Experts are visiting to assess plans announced by Tokyo last year to gradually release more than 1.25 million cubic meters of treated water from the plant into the sea from spring next year at the latest. early.
It follows another visit last month by a delegation from the International Atomic Energy Agency (IAEA) who gathered information on the plan and collected samples of wastewater from the plant which was damaged after an earthquake and tsunami in 2011.
However, Chinese Nationalist Party (KMT) lawmakers questioned the impartiality of the Atomic Energy Council (AEC), accusing it of helping Tokyo “whitewash” the situation in an explainer on its website.
AEC Minister Hsieh Shou-shing (謝曉星), ahead of a routine hearing at the Legislative Yuan, told reporters yesterday that the council submitted a formal objection to Tokyo as soon as it announced the plan in April to Last year.
Later in the hearing, lawmakers asked Hsieh to establish preliminary response measures to the potential effects of wastewater contamination and to report publicly on his progress.
Even the IAEA did not issue preliminary judgments before its inspection of the factory, and any release would have to meet internationally recognized standards, Hsieh said, adding that was why the IAEA and Taiwan were sending inspectors.
As for its potential effect on the fishing industry, Hsieh deferred to the Fisheries Agency, but added that the AEC planned to set up a platform for the agencies to inform each other. preventive measures.

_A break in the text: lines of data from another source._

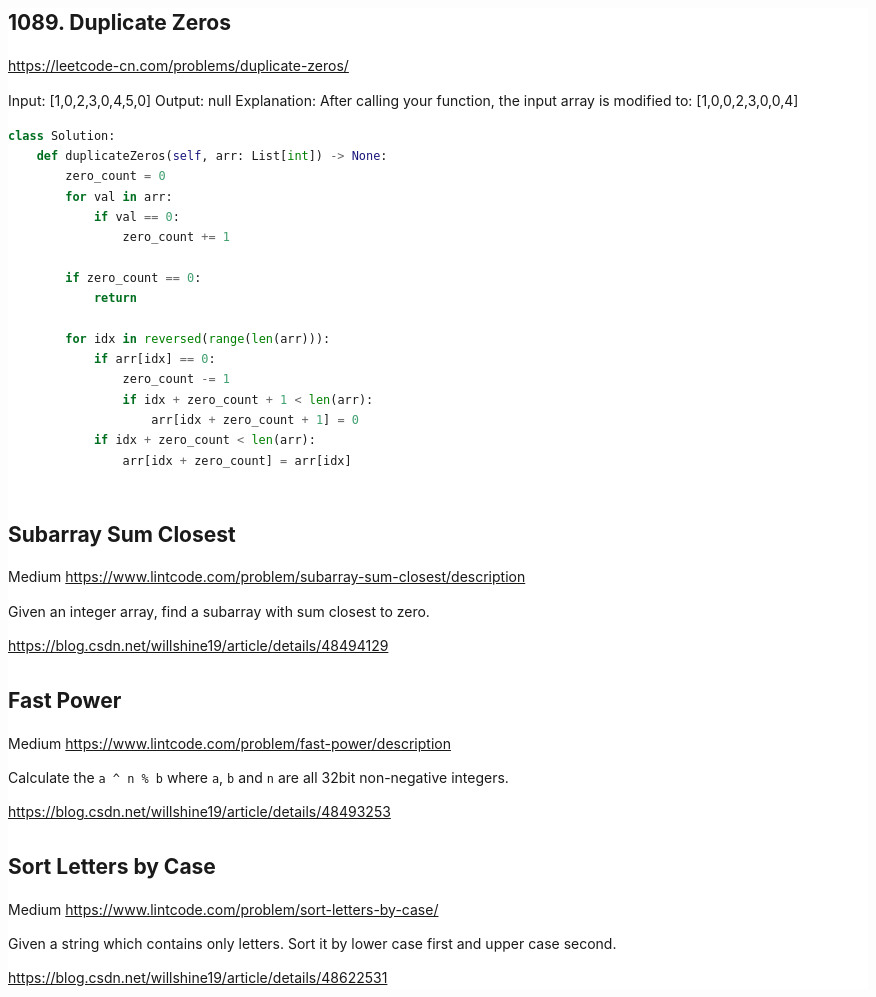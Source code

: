 ## 1089. Duplicate Zeros

https://leetcode-cn.com/problems/duplicate-zeros/

Input: [1,0,2,3,0,4,5,0]
Output: null
Explanation: After calling your function, the input array is modified to: [1,0,0,2,3,0,0,4]

```python
class Solution:
    def duplicateZeros(self, arr: List[int]) -> None:
        zero_count = 0
        for val in arr:
            if val == 0:
                zero_count += 1
        
        if zero_count == 0:
            return
        
        for idx in reversed(range(len(arr))):
            if arr[idx] == 0:
                zero_count -= 1
                if idx + zero_count + 1 < len(arr):
                    arr[idx + zero_count + 1] = 0
            if idx + zero_count < len(arr):
                arr[idx + zero_count] = arr[idx]
                
```

## Subarray Sum Closest

Medium https://www.lintcode.com/problem/subarray-sum-closest/description

Given an integer array, find a subarray with sum closest to zero.

https://blog.csdn.net/willshine19/article/details/48494129

## Fast Power

Medium https://www.lintcode.com/problem/fast-power/description

Calculate the `a ^ n % b` where `a`, `b` and `n` are all 32bit non-negative integers.

https://blog.csdn.net/willshine19/article/details/48493253

## Sort Letters by Case

Medium https://www.lintcode.com/problem/sort-letters-by-case/

Given a string which contains only letters. Sort it by lower case first and upper case second.

https://blog.csdn.net/willshine19/article/details/48622531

Asked about the ACS’s outdated online explainer, which still says an IAEA delegation “must” visit Japan, Hsieh said the international agency would not release the results of its investigation until next month.
The AEC maintained communications with the IAEA delegation during its visit, but it cannot share that information until the agency releases its report, Hsieh said.
After lawmakers raised concerns about how the Taiwanese delegation would be treated, Hsieh said the AEC team would ask that it be given the same treatment as the IAEA delegation.